**ASSIGNMENT**
Starting at the line that holds "beweglichen Wahlvorstand können" and stopping at the line that holds "(2) Vor Beginn", restate the records below word for word, with both of those lines included.

── ENTRIES PROVIDED

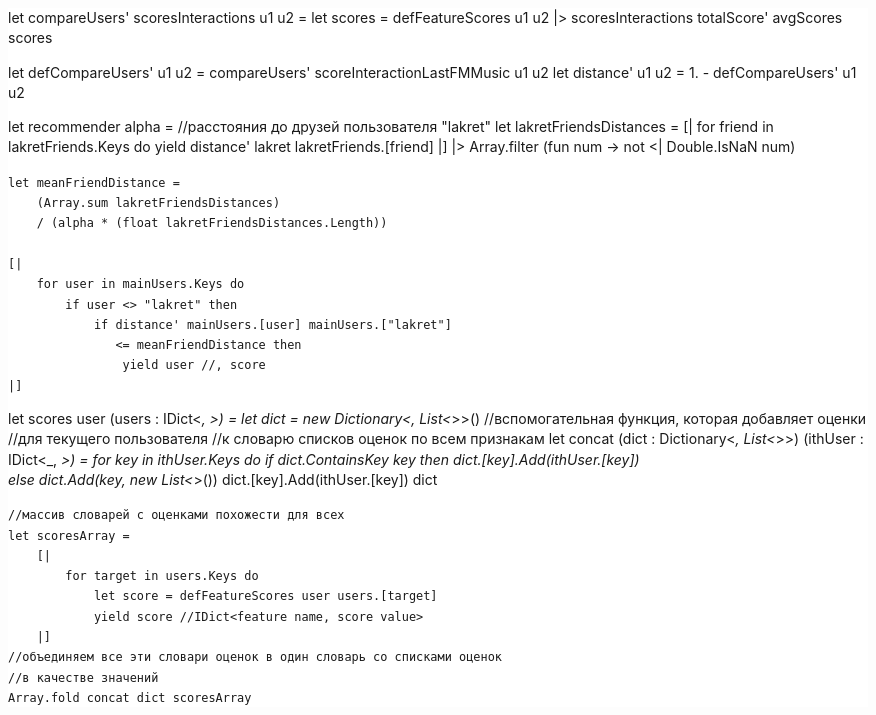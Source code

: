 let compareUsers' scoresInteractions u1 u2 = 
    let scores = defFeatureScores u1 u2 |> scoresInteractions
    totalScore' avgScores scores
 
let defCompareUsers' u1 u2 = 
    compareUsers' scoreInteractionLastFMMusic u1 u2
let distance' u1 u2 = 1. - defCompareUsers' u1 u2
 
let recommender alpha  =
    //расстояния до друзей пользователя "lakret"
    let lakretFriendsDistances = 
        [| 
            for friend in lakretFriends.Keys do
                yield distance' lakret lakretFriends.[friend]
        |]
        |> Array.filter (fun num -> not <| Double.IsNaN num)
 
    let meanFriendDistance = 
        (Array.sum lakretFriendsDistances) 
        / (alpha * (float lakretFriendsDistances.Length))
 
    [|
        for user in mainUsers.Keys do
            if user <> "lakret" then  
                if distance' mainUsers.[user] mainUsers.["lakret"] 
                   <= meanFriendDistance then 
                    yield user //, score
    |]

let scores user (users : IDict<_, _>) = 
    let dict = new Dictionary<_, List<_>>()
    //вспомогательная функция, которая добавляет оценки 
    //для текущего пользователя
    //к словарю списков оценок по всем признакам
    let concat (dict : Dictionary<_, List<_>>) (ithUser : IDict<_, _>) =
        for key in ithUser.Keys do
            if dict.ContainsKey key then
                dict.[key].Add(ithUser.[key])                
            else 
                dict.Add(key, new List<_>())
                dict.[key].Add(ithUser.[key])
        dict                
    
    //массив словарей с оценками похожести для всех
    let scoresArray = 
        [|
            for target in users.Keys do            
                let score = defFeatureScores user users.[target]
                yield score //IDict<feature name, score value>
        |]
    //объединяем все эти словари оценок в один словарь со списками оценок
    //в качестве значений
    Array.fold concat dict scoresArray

────
── ENTRIES PROVIDED

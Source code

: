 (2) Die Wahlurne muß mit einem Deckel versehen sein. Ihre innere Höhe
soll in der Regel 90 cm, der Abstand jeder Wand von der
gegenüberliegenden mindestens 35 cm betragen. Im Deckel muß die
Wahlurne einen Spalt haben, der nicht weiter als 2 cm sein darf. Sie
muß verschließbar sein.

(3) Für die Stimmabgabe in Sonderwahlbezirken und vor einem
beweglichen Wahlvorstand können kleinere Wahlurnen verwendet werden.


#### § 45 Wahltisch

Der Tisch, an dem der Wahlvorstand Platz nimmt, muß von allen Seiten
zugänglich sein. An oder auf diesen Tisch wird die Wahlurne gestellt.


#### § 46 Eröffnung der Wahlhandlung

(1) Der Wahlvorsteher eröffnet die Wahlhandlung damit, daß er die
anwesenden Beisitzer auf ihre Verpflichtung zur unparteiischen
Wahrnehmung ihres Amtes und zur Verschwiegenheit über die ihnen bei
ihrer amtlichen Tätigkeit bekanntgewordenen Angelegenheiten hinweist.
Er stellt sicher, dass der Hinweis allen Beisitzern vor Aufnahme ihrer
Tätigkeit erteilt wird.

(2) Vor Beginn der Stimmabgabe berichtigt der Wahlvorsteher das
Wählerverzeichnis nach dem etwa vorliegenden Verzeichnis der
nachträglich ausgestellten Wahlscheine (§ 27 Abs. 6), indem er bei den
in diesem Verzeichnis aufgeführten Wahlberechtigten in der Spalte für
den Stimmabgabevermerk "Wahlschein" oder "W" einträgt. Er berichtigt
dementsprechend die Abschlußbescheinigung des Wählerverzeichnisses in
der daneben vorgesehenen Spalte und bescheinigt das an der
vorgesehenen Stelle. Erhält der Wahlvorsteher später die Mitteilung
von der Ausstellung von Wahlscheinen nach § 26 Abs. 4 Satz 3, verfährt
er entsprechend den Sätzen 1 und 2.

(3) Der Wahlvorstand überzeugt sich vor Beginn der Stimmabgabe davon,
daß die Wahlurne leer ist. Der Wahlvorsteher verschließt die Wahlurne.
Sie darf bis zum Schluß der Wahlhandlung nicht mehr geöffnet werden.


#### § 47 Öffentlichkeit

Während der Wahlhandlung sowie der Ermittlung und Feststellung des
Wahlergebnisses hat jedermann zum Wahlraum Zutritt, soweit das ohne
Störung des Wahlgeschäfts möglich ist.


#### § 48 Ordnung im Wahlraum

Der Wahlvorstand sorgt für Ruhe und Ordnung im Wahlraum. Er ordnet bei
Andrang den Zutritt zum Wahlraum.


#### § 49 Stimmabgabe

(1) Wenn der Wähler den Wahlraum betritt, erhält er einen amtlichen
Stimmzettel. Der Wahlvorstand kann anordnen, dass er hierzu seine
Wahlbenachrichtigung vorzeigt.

────

**FINAL ANSWER**
beweglichen Wahlvorstand können kleinere Wahlurnen verwendet werden.


#### § 45 Wahltisch

Der Tisch, an dem der Wahlvorstand Platz nimmt, muß von allen Seiten
zugänglich sein. An oder auf diesen Tisch wird die Wahlurne gestellt.


#### § 46 Eröffnung der Wahlhandlung

(1) Der Wahlvorsteher eröffnet die Wahlhandlung damit, daß er die
anwesenden Beisitzer auf ihre Verpflichtung zur unparteiischen
Wahrnehmung ihres Amtes und zur Verschwiegenheit über die ihnen bei
ihrer amtlichen Tätigkeit bekanntgewordenen Angelegenheiten hinweist.
Er stellt sicher, dass der Hinweis allen Beisitzern vor Aufnahme ihrer
Tätigkeit erteilt wird.

(2) Vor Beginn der Stimmabgabe berichtigt der Wahlvorsteher das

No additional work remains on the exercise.